··· Records provided ···
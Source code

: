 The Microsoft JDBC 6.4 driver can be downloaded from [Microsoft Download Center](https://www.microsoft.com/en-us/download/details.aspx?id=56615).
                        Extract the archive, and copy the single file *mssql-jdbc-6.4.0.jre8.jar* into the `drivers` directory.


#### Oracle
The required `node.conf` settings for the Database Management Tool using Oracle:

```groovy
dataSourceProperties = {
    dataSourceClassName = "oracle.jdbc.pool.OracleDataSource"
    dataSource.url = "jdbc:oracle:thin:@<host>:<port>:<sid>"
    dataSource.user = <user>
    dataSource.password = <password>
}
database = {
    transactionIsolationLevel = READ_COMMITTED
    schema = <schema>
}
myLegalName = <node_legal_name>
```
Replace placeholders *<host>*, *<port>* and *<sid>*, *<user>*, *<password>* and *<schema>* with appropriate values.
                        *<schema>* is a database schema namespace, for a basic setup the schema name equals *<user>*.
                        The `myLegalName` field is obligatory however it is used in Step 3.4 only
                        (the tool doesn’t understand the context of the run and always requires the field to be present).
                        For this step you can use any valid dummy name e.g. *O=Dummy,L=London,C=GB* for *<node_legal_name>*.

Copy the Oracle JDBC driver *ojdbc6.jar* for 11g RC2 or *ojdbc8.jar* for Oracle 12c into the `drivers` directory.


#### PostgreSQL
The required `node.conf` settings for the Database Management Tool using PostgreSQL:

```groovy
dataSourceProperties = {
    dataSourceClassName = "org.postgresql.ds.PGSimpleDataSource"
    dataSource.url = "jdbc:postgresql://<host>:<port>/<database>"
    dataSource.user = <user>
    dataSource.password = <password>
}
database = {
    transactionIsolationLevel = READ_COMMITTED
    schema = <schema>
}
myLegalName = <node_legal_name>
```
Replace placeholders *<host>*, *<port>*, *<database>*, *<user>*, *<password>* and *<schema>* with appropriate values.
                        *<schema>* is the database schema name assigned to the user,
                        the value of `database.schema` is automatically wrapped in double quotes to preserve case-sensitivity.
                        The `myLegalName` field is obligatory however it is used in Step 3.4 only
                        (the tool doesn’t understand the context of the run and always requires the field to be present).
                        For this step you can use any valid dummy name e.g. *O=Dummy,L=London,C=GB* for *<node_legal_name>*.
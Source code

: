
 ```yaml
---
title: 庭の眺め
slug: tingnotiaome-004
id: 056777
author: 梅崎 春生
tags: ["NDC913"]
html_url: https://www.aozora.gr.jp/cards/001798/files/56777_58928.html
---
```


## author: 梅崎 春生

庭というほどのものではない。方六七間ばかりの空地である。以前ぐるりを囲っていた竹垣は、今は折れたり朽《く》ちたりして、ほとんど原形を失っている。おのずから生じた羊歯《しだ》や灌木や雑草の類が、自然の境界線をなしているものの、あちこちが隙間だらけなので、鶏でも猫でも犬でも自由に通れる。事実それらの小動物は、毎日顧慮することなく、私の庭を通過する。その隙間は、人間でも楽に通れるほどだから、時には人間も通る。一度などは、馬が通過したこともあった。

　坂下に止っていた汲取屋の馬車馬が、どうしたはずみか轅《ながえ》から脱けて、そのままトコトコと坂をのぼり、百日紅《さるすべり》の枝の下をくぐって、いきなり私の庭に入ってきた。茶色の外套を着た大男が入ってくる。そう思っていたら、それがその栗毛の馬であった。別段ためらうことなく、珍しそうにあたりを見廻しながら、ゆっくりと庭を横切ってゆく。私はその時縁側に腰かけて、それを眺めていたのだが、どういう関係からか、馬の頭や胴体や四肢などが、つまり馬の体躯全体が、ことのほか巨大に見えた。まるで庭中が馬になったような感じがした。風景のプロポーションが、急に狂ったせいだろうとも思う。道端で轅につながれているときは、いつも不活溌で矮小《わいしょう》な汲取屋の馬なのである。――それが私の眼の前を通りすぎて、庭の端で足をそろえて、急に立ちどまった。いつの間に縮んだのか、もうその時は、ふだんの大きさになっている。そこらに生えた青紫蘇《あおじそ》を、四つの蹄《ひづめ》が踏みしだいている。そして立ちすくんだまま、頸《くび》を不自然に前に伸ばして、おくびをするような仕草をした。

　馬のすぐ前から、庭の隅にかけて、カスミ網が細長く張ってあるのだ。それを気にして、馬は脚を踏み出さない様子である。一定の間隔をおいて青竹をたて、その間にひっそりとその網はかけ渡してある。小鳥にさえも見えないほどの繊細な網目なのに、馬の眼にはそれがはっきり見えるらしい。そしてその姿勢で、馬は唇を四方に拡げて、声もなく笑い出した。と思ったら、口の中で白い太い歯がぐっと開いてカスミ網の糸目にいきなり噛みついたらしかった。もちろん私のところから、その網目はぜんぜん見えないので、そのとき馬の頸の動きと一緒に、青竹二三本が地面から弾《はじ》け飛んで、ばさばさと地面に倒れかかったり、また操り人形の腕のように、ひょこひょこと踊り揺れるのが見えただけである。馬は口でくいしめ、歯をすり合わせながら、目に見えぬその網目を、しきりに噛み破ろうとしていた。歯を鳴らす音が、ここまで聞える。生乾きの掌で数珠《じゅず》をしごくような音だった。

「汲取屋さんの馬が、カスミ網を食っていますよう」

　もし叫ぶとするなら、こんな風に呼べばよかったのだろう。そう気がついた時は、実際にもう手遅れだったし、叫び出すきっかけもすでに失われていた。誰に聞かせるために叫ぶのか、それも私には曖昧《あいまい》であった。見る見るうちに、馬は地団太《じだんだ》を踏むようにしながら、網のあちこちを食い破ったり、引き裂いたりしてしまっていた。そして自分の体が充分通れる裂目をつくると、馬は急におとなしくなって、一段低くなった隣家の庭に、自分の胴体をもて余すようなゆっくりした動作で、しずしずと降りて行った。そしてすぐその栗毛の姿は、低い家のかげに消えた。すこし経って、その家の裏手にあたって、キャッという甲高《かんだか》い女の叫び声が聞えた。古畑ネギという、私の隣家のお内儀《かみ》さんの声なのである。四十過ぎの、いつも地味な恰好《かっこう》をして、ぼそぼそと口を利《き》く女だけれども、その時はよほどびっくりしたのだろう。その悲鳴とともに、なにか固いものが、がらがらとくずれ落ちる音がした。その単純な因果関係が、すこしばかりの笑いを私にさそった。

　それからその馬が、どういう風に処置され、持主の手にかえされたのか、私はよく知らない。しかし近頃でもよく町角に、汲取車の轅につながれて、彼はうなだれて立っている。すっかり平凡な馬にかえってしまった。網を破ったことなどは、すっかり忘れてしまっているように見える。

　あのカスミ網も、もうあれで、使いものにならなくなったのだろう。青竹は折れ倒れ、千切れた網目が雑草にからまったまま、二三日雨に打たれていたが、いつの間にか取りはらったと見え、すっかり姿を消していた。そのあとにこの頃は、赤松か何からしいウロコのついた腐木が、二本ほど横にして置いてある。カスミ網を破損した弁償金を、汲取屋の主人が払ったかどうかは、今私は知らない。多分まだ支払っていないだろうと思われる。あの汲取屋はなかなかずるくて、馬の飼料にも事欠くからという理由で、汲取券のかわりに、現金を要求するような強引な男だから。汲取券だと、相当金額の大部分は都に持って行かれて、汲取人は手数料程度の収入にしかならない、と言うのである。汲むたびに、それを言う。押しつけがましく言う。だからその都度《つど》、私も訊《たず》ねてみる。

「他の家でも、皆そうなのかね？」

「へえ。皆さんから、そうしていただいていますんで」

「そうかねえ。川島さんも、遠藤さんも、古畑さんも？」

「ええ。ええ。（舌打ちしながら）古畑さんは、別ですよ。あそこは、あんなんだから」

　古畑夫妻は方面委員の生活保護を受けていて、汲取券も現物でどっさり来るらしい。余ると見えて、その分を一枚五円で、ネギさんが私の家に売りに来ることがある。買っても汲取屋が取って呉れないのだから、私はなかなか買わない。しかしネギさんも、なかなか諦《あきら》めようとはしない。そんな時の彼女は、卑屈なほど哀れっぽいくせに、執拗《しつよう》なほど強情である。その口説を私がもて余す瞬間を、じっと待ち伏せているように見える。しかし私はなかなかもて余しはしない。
···
Work required ▸
Beginning with the line holding "もし叫ぶとするなら、こんな風" and ending with the line holding "それからその馬が、どういう風", write out the stretch of material above exactly; add no further lines.

Answer to the exercise ▸
　もし叫ぶとするなら、こんな風に呼べばよかったのだろう。そう気がついた時は、実際にもう手遅れだったし、叫び出すきっかけもすでに失われていた。誰に聞かせるために叫ぶのか、それも私には曖昧《あいまい》であった。見る見るうちに、馬は地団太《じだんだ》を踏むようにしながら、網のあちこちを食い破ったり、引き裂いたりしてしまっていた。そして自分の体が充分通れる裂目をつくると、馬は急におとなしくなって、一段低くなった隣家の庭に、自分の胴体をもて余すようなゆっくりした動作で、しずしずと降りて行った。そしてすぐその栗毛の姿は、低い家のかげに消えた。すこし経って、その家の裏手にあたって、キャッという甲高《かんだか》い女の叫び声が聞えた。古畑ネギという、私の隣家のお内儀《かみ》さんの声なのである。四十過ぎの、いつも地味な恰好《かっこう》をして、ぼそぼそと口を利《き》く女だけれども、その時はよほどびっくりしたのだろう。その悲鳴とともに、なにか固いものが、がらがらとくずれ落ちる音がした。その単純な因果関係が、すこしばかりの笑いを私にさそった。

　それからその馬が、どういう風に処置され、持主の手にかえされたのか、私はよく知らない。しかし近頃でもよく町角に、汲取車の轅につながれて、彼はうなだれて立っている。すっかり平凡な馬にかえってしまった。網を破ったことなどは、すっかり忘れてしまっているように見える。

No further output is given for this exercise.